Published September 04, 2013
LOS ANGELES – Some anti-bullying experts are calling foul after former child actor Corey Feldman likened online criticism of his money-making lingerie birthday party to cyber bullying.
Held at his "Feldmansion," the party (which guys could reportedly attend for $250, and was free to gals), featured scores of scantily clad women, many in angel outfits, who he dubbed "Corey's Angels." In photos of the soiree published by Vice magazine, Feldman is wearing a mask and a robe alongside his barely clothed female guests in a home covered with posters of his movies from the 1980s.
Apparently Feldman thought the photos Vice ran portrayed his party in a negative light and, thus, were a form of bullying. In a press release distributed on Tuesday, Feldman lashed out at those who had trashed his party. “Bullying is present in schools, homes, professional environments and online and here is a case no different from just that,” Feldman stated. “I can take criticism, but what people are saying online as of late is far beyond that.”
Many disagreed with Feldman’s take, and noted that while some comments directed toward him may have been inappropriate, it was wrong to use the serious issue of bullying to promote his own agenda.

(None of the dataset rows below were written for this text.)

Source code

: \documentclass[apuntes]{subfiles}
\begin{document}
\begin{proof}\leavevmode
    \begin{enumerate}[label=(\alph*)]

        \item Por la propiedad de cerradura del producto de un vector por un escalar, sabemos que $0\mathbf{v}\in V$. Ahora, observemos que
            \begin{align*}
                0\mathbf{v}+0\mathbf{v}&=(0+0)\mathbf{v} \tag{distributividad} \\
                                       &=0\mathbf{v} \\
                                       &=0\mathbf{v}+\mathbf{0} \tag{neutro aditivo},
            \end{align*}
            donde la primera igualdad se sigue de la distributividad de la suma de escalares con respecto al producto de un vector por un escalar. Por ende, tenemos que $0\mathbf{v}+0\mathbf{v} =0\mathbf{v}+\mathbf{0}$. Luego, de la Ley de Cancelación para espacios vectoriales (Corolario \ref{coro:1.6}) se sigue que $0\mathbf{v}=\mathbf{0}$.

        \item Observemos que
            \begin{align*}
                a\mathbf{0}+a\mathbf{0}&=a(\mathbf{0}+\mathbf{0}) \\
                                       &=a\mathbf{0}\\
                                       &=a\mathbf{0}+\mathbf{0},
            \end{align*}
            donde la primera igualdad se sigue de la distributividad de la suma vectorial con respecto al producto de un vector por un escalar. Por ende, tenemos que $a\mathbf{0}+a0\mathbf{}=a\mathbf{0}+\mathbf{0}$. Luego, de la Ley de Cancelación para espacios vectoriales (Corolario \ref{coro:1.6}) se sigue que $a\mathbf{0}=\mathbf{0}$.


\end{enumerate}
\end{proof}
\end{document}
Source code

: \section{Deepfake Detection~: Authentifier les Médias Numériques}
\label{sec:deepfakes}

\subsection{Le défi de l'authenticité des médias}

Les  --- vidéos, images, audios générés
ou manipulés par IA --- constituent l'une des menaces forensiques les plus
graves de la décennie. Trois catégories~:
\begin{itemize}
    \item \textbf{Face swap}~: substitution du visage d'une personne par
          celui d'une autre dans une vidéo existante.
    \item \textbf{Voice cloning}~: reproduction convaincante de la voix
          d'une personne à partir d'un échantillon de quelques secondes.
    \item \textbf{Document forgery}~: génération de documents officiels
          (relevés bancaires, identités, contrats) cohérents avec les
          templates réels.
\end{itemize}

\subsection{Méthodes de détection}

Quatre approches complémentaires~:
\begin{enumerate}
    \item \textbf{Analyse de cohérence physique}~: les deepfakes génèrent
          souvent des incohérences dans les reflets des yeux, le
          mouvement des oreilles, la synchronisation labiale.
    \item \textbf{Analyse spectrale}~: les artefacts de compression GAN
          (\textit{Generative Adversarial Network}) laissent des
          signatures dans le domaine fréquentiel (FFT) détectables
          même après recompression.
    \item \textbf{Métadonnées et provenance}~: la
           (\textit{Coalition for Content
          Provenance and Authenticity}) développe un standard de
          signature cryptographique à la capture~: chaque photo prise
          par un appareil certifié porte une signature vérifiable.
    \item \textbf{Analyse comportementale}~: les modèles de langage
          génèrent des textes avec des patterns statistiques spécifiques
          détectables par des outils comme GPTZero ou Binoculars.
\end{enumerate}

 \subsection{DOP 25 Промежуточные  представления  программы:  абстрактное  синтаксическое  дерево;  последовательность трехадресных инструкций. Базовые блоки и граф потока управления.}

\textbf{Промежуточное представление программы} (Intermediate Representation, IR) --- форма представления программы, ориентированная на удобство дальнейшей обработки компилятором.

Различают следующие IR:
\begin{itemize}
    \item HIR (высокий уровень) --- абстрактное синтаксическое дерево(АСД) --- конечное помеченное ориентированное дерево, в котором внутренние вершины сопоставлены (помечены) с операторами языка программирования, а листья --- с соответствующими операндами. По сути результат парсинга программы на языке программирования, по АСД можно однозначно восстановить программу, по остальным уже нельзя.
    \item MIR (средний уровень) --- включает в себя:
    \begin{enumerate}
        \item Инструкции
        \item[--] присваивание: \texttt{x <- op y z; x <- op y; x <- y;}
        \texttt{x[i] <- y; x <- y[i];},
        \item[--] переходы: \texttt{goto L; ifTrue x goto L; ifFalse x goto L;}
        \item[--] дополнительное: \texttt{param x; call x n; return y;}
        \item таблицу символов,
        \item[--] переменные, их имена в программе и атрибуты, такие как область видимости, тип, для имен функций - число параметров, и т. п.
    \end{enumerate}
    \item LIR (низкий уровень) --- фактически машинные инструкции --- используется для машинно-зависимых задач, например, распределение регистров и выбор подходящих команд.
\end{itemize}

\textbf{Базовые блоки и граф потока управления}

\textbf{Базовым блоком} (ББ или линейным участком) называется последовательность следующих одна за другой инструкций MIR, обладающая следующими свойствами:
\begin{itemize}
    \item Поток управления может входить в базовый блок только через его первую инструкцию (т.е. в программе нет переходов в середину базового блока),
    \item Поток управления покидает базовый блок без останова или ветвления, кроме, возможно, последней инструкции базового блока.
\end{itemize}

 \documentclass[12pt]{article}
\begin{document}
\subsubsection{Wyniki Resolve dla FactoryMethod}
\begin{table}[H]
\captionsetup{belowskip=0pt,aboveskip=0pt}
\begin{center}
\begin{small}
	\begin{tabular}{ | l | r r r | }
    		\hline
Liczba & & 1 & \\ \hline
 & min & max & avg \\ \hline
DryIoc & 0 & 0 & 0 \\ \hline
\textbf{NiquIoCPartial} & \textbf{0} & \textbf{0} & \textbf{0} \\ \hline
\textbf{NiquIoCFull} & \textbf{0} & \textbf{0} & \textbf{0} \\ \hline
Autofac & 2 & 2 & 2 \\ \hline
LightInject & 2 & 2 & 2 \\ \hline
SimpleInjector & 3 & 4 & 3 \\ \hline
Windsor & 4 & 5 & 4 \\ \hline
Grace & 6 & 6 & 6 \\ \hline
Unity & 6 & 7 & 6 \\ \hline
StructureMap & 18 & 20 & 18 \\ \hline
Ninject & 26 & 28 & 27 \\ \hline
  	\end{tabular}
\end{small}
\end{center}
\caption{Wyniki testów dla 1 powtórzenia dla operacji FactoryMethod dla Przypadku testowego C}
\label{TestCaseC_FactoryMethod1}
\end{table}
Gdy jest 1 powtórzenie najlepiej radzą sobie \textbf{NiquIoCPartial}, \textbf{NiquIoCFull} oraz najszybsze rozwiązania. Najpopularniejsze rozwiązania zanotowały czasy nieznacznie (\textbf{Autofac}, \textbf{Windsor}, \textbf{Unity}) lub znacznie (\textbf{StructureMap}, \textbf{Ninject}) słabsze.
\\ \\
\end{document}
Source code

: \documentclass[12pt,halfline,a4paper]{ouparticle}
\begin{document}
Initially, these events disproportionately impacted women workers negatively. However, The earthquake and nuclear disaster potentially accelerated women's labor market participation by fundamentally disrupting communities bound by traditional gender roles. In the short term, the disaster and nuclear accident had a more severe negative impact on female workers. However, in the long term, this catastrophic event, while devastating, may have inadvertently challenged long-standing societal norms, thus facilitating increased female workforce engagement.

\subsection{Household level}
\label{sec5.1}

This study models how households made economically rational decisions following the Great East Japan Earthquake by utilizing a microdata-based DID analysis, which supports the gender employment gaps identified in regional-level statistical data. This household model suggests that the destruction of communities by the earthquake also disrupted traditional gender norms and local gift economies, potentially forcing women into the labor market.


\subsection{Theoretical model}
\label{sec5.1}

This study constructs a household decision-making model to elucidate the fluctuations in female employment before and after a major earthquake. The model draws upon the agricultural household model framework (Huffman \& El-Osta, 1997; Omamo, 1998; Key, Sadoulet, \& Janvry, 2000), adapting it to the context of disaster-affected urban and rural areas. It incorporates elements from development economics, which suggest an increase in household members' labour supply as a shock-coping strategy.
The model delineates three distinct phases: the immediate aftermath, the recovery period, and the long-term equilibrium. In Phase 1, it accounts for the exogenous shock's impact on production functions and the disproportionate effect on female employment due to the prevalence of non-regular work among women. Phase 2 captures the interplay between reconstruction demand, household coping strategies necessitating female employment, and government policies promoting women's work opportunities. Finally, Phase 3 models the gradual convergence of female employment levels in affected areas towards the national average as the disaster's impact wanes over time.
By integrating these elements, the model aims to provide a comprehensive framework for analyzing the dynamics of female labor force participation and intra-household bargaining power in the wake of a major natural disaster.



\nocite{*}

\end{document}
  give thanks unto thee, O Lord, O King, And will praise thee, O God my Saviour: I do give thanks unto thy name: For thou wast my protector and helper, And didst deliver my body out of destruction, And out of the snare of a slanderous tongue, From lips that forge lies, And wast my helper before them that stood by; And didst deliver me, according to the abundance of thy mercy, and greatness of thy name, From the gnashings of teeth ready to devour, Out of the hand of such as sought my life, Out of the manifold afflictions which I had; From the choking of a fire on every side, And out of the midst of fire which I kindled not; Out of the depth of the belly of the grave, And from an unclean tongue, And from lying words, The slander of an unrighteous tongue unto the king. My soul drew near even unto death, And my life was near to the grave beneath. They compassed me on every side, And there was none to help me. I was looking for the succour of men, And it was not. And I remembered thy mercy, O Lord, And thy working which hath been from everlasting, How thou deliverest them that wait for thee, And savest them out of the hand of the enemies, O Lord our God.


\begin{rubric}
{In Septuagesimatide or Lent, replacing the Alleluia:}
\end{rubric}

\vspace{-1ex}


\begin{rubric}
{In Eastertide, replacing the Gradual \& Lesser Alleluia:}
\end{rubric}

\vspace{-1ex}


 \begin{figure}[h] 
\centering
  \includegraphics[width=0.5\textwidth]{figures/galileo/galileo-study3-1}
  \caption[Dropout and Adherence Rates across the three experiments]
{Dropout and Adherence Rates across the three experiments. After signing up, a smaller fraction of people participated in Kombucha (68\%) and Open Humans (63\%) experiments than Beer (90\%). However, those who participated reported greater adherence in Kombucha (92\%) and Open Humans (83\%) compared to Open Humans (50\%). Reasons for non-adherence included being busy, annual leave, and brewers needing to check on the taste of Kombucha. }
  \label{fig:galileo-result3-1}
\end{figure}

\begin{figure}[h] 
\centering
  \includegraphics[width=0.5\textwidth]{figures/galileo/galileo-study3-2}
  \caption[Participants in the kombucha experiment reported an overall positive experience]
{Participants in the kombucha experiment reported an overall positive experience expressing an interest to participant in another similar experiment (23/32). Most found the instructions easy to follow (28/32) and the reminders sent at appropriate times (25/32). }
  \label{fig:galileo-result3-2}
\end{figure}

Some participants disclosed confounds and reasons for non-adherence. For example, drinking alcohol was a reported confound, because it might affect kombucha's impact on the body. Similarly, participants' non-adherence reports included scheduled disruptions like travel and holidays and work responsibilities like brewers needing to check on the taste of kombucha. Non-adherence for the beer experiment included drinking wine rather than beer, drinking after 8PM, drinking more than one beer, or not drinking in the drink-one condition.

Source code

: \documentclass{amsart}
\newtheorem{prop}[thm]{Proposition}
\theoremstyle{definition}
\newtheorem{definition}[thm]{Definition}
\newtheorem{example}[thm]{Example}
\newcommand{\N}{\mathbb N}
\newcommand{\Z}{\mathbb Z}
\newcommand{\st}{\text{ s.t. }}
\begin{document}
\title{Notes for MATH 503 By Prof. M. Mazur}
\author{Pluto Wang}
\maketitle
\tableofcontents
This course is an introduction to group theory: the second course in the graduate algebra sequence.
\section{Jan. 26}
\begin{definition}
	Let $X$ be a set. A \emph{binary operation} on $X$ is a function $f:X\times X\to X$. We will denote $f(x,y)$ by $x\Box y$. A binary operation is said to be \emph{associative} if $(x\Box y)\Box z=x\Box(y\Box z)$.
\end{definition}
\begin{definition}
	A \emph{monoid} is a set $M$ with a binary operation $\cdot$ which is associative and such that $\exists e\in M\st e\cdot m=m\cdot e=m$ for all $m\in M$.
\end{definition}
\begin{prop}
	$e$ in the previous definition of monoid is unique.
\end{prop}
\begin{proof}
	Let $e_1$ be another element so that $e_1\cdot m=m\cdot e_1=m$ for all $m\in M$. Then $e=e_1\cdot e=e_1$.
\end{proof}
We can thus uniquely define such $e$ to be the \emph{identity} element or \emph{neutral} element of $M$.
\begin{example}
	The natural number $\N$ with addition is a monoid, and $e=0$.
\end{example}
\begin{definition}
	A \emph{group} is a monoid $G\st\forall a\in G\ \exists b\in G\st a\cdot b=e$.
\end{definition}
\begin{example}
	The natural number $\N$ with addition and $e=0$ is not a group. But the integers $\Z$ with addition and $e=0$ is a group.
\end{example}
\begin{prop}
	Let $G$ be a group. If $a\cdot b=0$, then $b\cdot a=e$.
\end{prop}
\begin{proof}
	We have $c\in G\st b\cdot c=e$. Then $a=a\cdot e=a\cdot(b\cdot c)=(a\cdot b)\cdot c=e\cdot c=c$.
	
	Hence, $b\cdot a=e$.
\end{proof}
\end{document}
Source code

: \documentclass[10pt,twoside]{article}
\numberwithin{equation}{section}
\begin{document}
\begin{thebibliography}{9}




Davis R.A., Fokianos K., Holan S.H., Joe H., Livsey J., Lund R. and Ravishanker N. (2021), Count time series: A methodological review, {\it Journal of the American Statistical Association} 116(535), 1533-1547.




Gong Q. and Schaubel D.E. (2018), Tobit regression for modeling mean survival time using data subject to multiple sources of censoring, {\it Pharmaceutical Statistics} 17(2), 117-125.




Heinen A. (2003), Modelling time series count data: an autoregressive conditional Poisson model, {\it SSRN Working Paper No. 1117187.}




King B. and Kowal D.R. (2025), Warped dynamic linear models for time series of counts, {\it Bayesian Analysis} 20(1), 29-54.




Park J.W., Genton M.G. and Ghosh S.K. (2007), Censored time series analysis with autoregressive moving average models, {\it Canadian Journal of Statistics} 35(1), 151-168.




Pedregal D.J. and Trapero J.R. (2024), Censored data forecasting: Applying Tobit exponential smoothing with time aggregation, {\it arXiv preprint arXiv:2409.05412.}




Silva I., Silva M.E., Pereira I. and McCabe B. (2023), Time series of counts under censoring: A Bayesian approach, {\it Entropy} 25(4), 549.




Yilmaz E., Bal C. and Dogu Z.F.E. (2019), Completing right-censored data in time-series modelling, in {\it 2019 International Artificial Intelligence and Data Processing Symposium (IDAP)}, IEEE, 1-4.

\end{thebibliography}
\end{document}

“This is horrible! I can’t believe that Corey would utilize such a serious issue to gain traction for his ‘comeback.’ If this is what I think it is, Corey should be ashamed and every national bullying organization should demand he apologize,” Dr. Chuck Williams, Drexel University Clinical Professor and Director of the Center for the Prevention of School-Aged Violence. “This could be what I call the ‘Miley Cyrus Effect’ – doing anything, no matter how pathetic, in order to get attention.”
Beverly Hills-based clinical psychologist Dr. Jared Maloff also pointed out that while celebrities are often easy targets for keyboard bullies, criticism is different.
“Anyone using the public eye for their personal gain is going to be subjected to criticism,” Maloff said. “Not everyone has to like the material released, and for Mr. Feldman, it is simply an occupational hazard.”
James McGibney, co-founder of BullyVille.com told FOX411 that bullying can occur no matter a person’s stature, but that making false accusations of bullying doesn't help anyone. “If any child or adult claims to be being bullied, then it needs to be seriously looked at, as bullying at any age can occur and is a serious thing,” he said. “However, if false claims (of bullying) are made, then it will negatively impact those who are genuinely suffering from bullying cases in their lives.”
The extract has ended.